V6 replica digests errors?

danieln · Post by **danieln** » Dec 02, 2011 6:05 pm this post

Hi,

I've reseeded twice the VMs for DR. Now, after making some changes, throws up some errors and I am not really prepared to reseed the whole stuff all over again.
Anyone has an idea what is happening?

The replication goes through as normal up to the end when I receive "Failed to process [saveDiskDigestsCli]".

Any help please... I was just ready to re deploy the DR, now it looks I will have to re seed.

Thank you,
Daniel.

Post by **tsightler** » Dec 02, 2011 6:47 pm this post

I would highly suggest opening a support case to investigate, however, with V6, even in the absolute worst case (seed data corrupted) you can always simply create a new job and map to the existing replica on the remote target. In other words, as long as the remote replica still exist in some form, it can always be re-used as a seed.

danieln · Post by **danieln** » Dec 02, 2011 7:07 pm this post

Hi,

I just did that, I do not hope a quick answer as V6 probably caused a lot of tickets to be opened.

True I do not have to reseed, but the Digest re-creation will take forever, maybe as much as a new reseed. The DR environment is currently on site.
I had this issue after V5 to V6 upgrade, the replicas were as sluggish as a new seed would be as. It was doing nothing, just scanning the destination for hours.

I will give it a try anyways...

Thank you,
Daniel.

danieln · Post by **danieln** » Dec 02, 2011 7:22 pm this post

Wow... that is interesting. I will loose lots (actually ALL since is a fairly recent replica and the initial VMDK is probably zero) of the replicas if I try to recreate the job and use existing replicas.

"12/2/2011 2:20:19 PM :: VM disk size was changed since last sync, deleting all restore points"
"12/2/2011 2:20:19 PM :: Deleting all restore points"

So back to re seeding ...

Post by **tsightler** » Dec 02, 2011 7:35 pm this post

I've generally found that calculating digests is still somewhat faster than a full replication pass, even when the target is local. Calculating full digests places much less CPU load on the proxies, and is a read-only operation so you can run many of the tasks simultaneously. But your right, it might take just as long.\

You mention in your first post "after making some changes" is when the problem occurred. It might help to understand what those changes were.

Post by **tsightler** » Dec 02, 2011 7:41 pm this post

danieln wrote:Wow... that is interesting.
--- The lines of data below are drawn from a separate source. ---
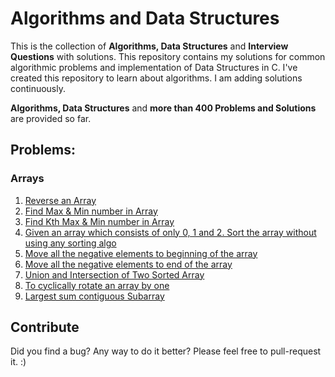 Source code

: # Algorithms and Data Structures

This is the collection of **Algorithms, Data Structures** and **Interview Questions** with solutions.
This repository contains my solutions for common algorithmic problems and implementation of Data Structures in C.
I've created this repository to learn about algorithms. I am adding solutions continuously. 


**Algorithms,  Data Structures** and **more than 400 Problems and Solutions** are provided so far.

## Problems:
  
### Arrays
1) [Reverse an Array](https://github.com/lakshaygoyal425/DS-Algorithmic-Questions/blob/main/Reverse%20Array.cpp)
2) [Find Max & Min number in Array](https://github.com/lakshaygoyal425/DS-Algorithmic-Questions/blob/main/Max%20Min%20in%20Array.cpp)
3) [Find Kth Max & Min number in Array](https://github.com/lakshaygoyal425/DS-Algorithmic-Questions/blob/main/Max%20Min%20kth%20in%20Array.cpp)
4) [Given an array which consists of only 0, 1 and 2. Sort the array without using any sorting algo](https://github.com/lakshaygoyal425/DS-Algorithmic-Questions/blob/main/Sort%20of%20an%20Array%200%2C1%2C2.cpp)
5) [Move all the negative elements to beginning of the array](https://github.com/lakshaygoyal425/DS-Algorithmic-Questions/blob/main/Move%20negative%20elements%20to%20beginning.cpp)
6) [Move all the negative elements to end of the array](https://github.com/lakshaygoyal425/DS-Algorithmic-Questions/blob/main/Move%20negative%20elements%20to%20end.cpp)
7) [Union and Intersection of Two Sorted Array](https://github.com/lakshaygoyal425/DS-Algorithmic-Questions/blob/main/Union%20and%20Intersection%20of%20two%20sorted%20array.cpp)
8) [To cyclically rotate an array by one](https://github.com/lakshaygoyal425/DS-Algorithmic-Questions/blob/main/To%20cyclically%20rotate%20an%20array%20by%20one.cpp)
9) [Largest sum contiguous Subarray](https://github.com/lakshaygoyal425/DS-Algorithmic-Questions/blob/main/Largest%20sum%20contiguous%20Subarray.cpp)


## Contribute

Did you find a bug? Any way to do it better? Please feel free to pull-request it. :)
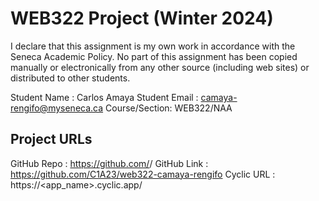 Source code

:# WEB322 Project (Winter 2024)

I declare that this assignment is my own work in accordance with the Seneca Academic Policy.
No part of this assignment has been copied manually or electronically from any other source
(including web sites) or distributed to other students.

Student Name  : Carlos Amaya
Student Email : camaya-rengifo@myseneca.ca
Course/Section: WEB322/NAA

## Project URLs
GitHub Repo   : https://github.com/<web322-camaya-rengifo>/
GitHub Link   : https://github.com/C1A23/web322-camaya-rengifo
Cyclic URL    : https://<app_name>.cyclic.app/

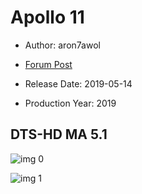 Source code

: # Apollo 11

* Author: aron7awol

* [Forum Post](https://www.avsforum.com/threads/bass-eq-for-filtered-movies.2995212/post-58207082)

* Release Date: 2019-05-14
* Production Year: 2019

## DTS-HD MA 5.1

![img 0](https://i.imgur.com/2rKyNZu.jpg)

![img 1](https://i.imgur.com/eYwwRJl.png)

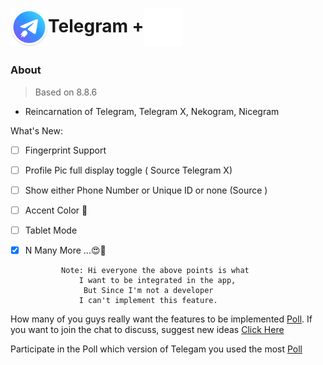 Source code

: # <img align="left" src="ic_launcher.png" height="60" width="60" /> <p align=left>Telegram +<img align="center" src="icon_foreground.png" height="60" width="60" ></p>

### About 
>Based on 8.8.6

- Reincarnation of Telegram, Telegram X, Nekogram, Nicegram 

What's New:

- [ ] Fingerprint Support
- [ ] Profile Pic full display toggle ( Source Telegram X)
- [ ] Show either Phone Number or Unique ID or none (Source )
- [ ] Accent Color 🎨
- [ ] Tablet Mode 
- [x] N Many More ...😍🥳


              Note: Hi everyone the above points is what 
                  I want to be integrated in the app,
                   But Since I'm not a developer 
                  I can't implement this feature.
    

How many of you guys really want the features to be implemented [Poll](). If you want to join the chat to discuss, suggest new ideas [Click Here]() 

Participate in the Poll which version of Telegam you used the most [Poll]()
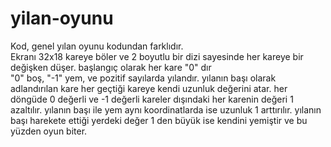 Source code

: # yilan-oyunu
Kod, genel yılan oyunu kodundan farklıdır.                                
Ekranı 32x18 kareye böler ve 2 boyutlu bir dizi sayesinde her kareye bir değişken düşer. başlangıç olarak her kare "0" dır          
"0" boş, "-1" yem, ve pozitif sayılarda yılandır.
yılanın başı olarak adlandırılan kare her geçtiği kareye kendi uzunluk değerini atar.
her döngüde 0 değerli ve -1 değerli kareler dışındaki her karenin değeri 1 azaltılır.
yılanın başı ile yem aynı koordinatlarda ise uzunluk 1 arttırılır.
yılanın başı harekete ettiği yerdeki değer 1 den büyük ise kendini yemiştir ve bu yüzden oyun biter.
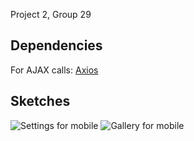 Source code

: Project 2, Group 29

## Dependencies
For AJAX calls: [Axios](https://github.com/axios/axios)

## Sketches
![Settings for mobile](https://user-images.githubusercontent.com/20125339/45034487-fdb5e600-b057-11e8-9cbd-25141f3cb853.png)
![Gallery for mobile](https://user-images.githubusercontent.com/20125339/45034489-fdb5e600-b057-11e8-9f82-a03879e4832e.png)
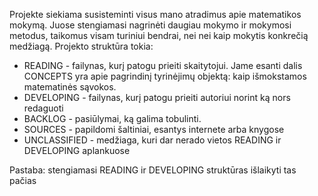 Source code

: Projekte siekiama susisteminti visus mano atradimus apie matematikos mokymą. 
Juose stengiamasi nagrinėti daugiau mokymo ir mokymosi metodus, taikomus visam turiniui bendrai, nei 
nei kaip mokytis konkrečią medžiagą. Projekto struktūra tokia:
* READING - failynas, kurį patogu prieiti skaitytojui. Jame esanti dalis CONCEPTS yra apie pagrindinį tyrinėjimų objektą: kaip išmokstamos matematinės sąvokos.
* DEVELOPING - failynas, kurį patogu prieiti autoriui norint ką nors redaguoti
* BACKLOG - pasiūlymai, ką galima tobulinti.
* SOURCES - papildomi šaltiniai, esantys internete arba knygose
* UNCLASSIFIED - medžiaga, kuri dar nerado vietos READING ir DEVELOPING aplankuose

Pastaba: stengiamasi READING ir DEVELOPING struktūras išlaikyti tas pačias
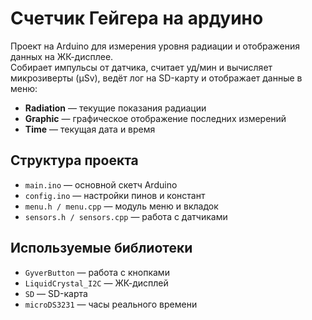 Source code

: # Счетчик Гейгера на ардуино

Проект на Arduino для измерения уровня радиации и отображения данных на ЖК-дисплее.  
Собирает импульсы от датчика, считает уд/мин и вычисляет микрозиверты (µSv), ведёт лог на SD-карту и отображает данные в меню:

- **Radiation** — текущие показания радиации  
- **Graphic** — графическое отображение последних измерений  
- **Time** — текущая дата и время  

## Структура проекта

- `main.ino` — основной скетч Arduino  
- `config.ino` — настройки пинов и констант  
- `menu.h / menu.cpp` — модуль меню и вкладок  
- `sensors.h / sensors.cpp` — работа с датчиками  


## Используемые библиотеки

- `GyverButton` — работа с кнопками  
- `LiquidCrystal_I2C` — ЖК-дисплей  
- `SD` — SD-карта  
- `microDS3231` — часы реального времени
I will loose lots (actually ALL since is a fairly recent replica and the initial VMDK is probably zero) of the replicas if I try to recreate the job and use existing replicas.

"12/2/2011 2:20:19 PM :: VM disk size was changed since last sync, deleting all restore points"
"12/2/2011 2:20:19 PM :: Deleting all restore points"

Deleting the restore points will still use the existing VM's as replicas and will not lose anything. How can the initial VMDK be "zero"? That's what seeding is, getting an initial baseline VMDK. Deleting the restore points will simply merge the data from those restore points into the VMDK prior to resizing the replicas disks.

But my question is, did you actually make changes the size of your source disks since you performed the seed? If not, them I'd be concerned that you may be doing something procedurally incorrect.

danieln · Post by **danieln** » Dec 02, 2011 8:00 pm this post

The changes were regarding dedupe and compression settings to make them more suitable for WAN, plus choosing the proper proxy server. Cannot recall anything else.
I think initial VMDK is zero as there were not enough restore points to roll over into the original VMDK, which, by Veeam documentation, is zero initially at first seed. Did not read the user guide thoroughly, I must admit.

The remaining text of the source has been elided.